Wherever "packages" appears in a line of the listing, report that line.

---------------

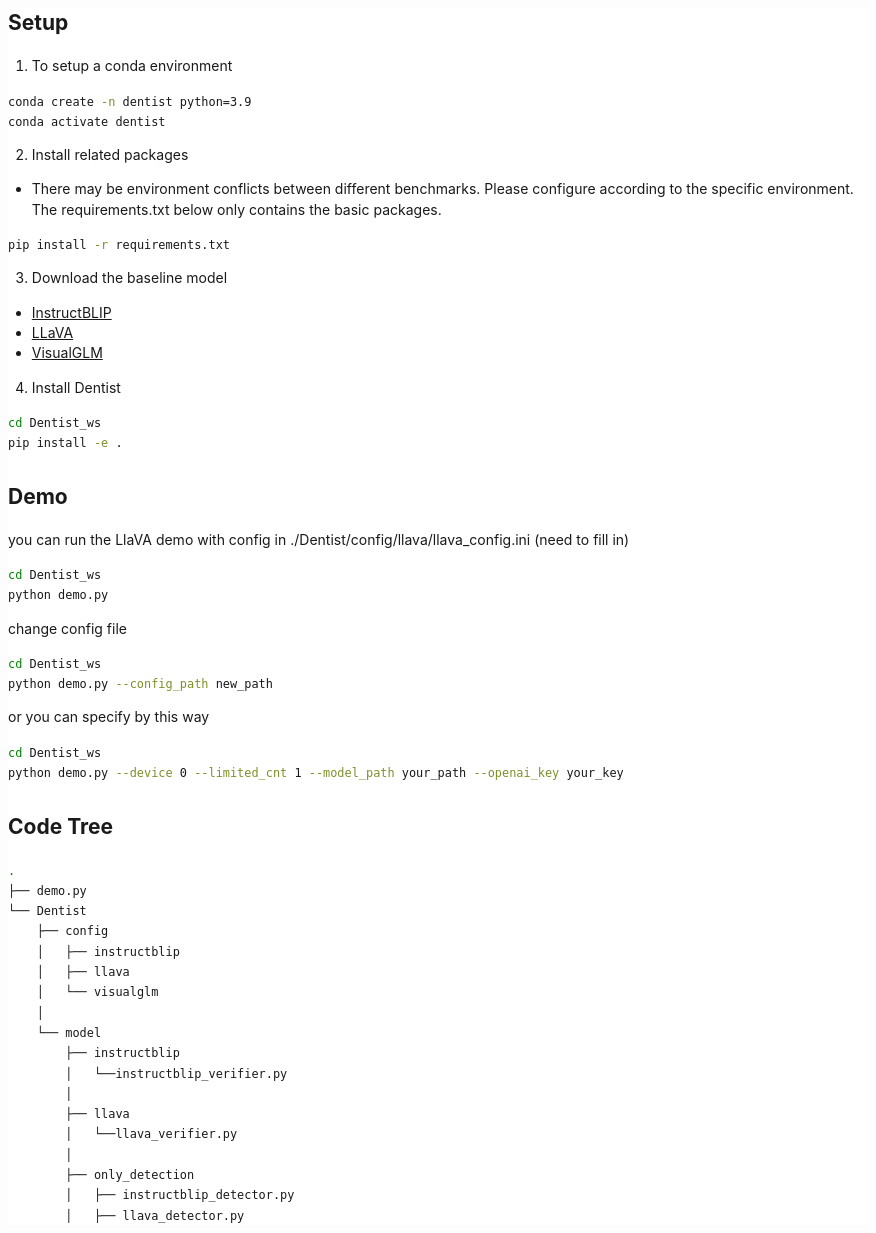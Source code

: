 
## Setup
1. To setup a conda environment

```bash
conda create -n dentist python=3.9
conda activate dentist
```

2. Install related packages

- There may be environment conflicts between different benchmarks. Please configure according to the specific environment. The requirements.txt below only contains the basic packages.

```bash
pip install -r requirements.txt
```

3. Download the baseline model
- [InstructBLIP](https://huggingface.co/lmsys/vicuna-7b-v1.1)
- [LLaVA](https://huggingface.co/llava-hf/llava-1.5-7b-hf)
- [VisualGLM](https://huggingface.co/THUDM/chatglm-6b)

4. Install Dentist 
```bash
cd Dentist_ws
pip install -e .
```

## Demo
you can run the LlaVA demo with config in ./Dentist/config/llava/llava_config.ini (need to fill in)
```bash
cd Dentist_ws
python demo.py
```

change config file
```bash
cd Dentist_ws
python demo.py --config_path new_path
```

or you can specify by this way
```bash
cd Dentist_ws
python demo.py --device 0 --limited_cnt 1 --model_path your_path --openai_key your_key
```

## Code Tree
```bash
.
├── demo.py
└── Dentist
    ├── config
    │   ├── instructblip
    │   ├── llava
    │   └── visualglm
    │
    └── model
        ├── instructblip
        │   └──instructblip_verifier.py
        │
        ├── llava
        │   └──llava_verifier.py
        │
        ├── only_detection
        │   ├── instructblip_detector.py
        │   ├── llava_detector.py
```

---------------

_TASK RESULT:_
2. Install related packages
- There may be environment conflicts between different benchmarks. Please configure according to the specific environment. The requirements.txt below only contains the basic packages.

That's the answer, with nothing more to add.